Hi Fintech futurists --

There are a few bread and butter topics we could cover this week, but will push to the Short Takes instead. They are large and interesting, but not profound. Those include: (1) Goldman’s Marcus becoming a $100 billion deposit neobank, after a few billion in spend, (2) the SPAC boom surging ahead with a new ETF backed by Morgan Creek and a former Credit Suisse CEO as well as a $16B United Wholesale Mortgage transaction, (3) Capital One getting a $390MM fine over AML failures between 2008 and 2014. Each of these could be a chunky discussion — but we want to stick to deeper questions

This week, we look at:

  • The nature of innovation hubs, and how close groups of actors within a particular environment can be massively, fundamentally productive. Take for example the 30 million years of the Cambrian explosion.
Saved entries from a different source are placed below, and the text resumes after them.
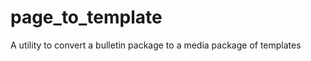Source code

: page_to_template
================

A utility to convert a bulletin package to a media package of templates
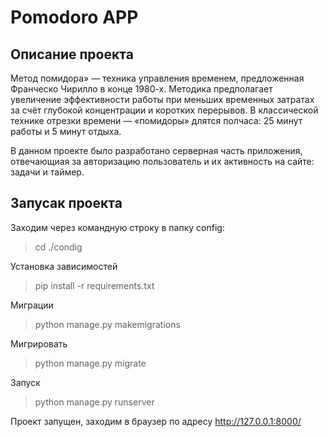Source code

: # Pomodoro APP

## Описание проекта 
Метод помидора» — техника управления временем, предложенная Франческо Чирилло в конце 1980-х. Методика предполагает увеличение эффективности работы при меньших временных затратах за счёт глубокой концентрации и коротких перерывов. В классической технике отрезки времени — «помидоры» длятся полчаса: 25 минут работы и 5 минут отдыха.

В данном проекте было разработано серверная часть приложения, отвечающиая за авторизацию пользователь и их активность на сайте: задачи и таймер. 

## Запусак проекта 
Заходим через командную строку в папку config:
> cd ./condig

Установка зависимостей
> pip install -r requirements.txt

Миграции
> python manage.py makemigrations

Мигрировать
> python manage.py migrate

Запуск
> python manage.py runserver

Проект запущен, заходим в браузер по адресу http://127.0.0.1:8000/
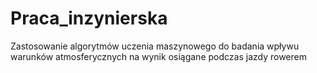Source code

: # Praca_inzynierska
Zastosowanie algorytmów uczenia maszynowego do badania wpływu warunków atmosferycznych na wynik osiągane podczas jazdy rowerem
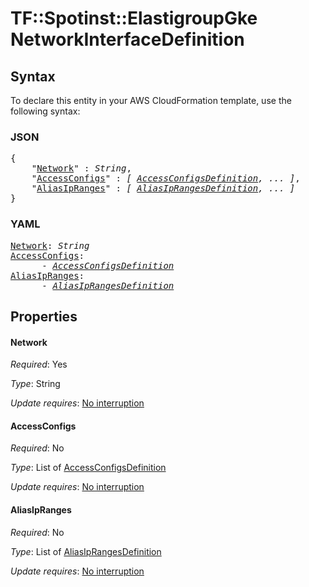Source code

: # TF::Spotinst::ElastigroupGke NetworkInterfaceDefinition

## Syntax

To declare this entity in your AWS CloudFormation template, use the following syntax:

### JSON

<pre>
{
    "<a href="#network" title="Network">Network</a>" : <i>String</i>,
    "<a href="#accessconfigs" title="AccessConfigs">AccessConfigs</a>" : <i>[ <a href="accessconfigsdefinition.md">AccessConfigsDefinition</a>, ... ]</i>,
    "<a href="#aliasipranges" title="AliasIpRanges">AliasIpRanges</a>" : <i>[ <a href="aliasiprangesdefinition.md">AliasIpRangesDefinition</a>, ... ]</i>
}
</pre>

### YAML

<pre>
<a href="#network" title="Network">Network</a>: <i>String</i>
<a href="#accessconfigs" title="AccessConfigs">AccessConfigs</a>: <i>
      - <a href="accessconfigsdefinition.md">AccessConfigsDefinition</a></i>
<a href="#aliasipranges" title="AliasIpRanges">AliasIpRanges</a>: <i>
      - <a href="aliasiprangesdefinition.md">AliasIpRangesDefinition</a></i>
</pre>

## Properties

#### Network

_Required_: Yes

_Type_: String

_Update requires_: [No interruption](https://docs.aws.amazon.com/AWSCloudFormation/latest/UserGuide/using-cfn-updating-stacks-update-behaviors.html#update-no-interrupt)

#### AccessConfigs

_Required_: No

_Type_: List of <a href="accessconfigsdefinition.md">AccessConfigsDefinition</a>

_Update requires_: [No interruption](https://docs.aws.amazon.com/AWSCloudFormation/latest/UserGuide/using-cfn-updating-stacks-update-behaviors.html#update-no-interrupt)

#### AliasIpRanges

_Required_: No

_Type_: List of <a href="aliasiprangesdefinition.md">AliasIpRangesDefinition</a>

_Update requires_: [No interruption](https://docs.aws.amazon.com/AWSCloudFormation/latest/UserGuide/using-cfn-updating-stacks-update-behaviors.html#update-no-interrupt)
  • The difficulty of experimenting with banking and money frameworks, the limits of traditional econometrics, and an overview of “free banking” in the 1840s.

  • How evolutionary theory can help us think about selection of economic models, and the hyper-competition and hyper-mutation that we see in crypto. DeFi protocols, like BadgerDAO and ArcX among hundreds of others, are experiments in designing different monetary policies and banking regime experiments in real time.

For more analysis parsing 12 frontier technology developments every week, a podcast conversation on operating fintechs, and novel food-for-thought essays, become a Blueprint member below.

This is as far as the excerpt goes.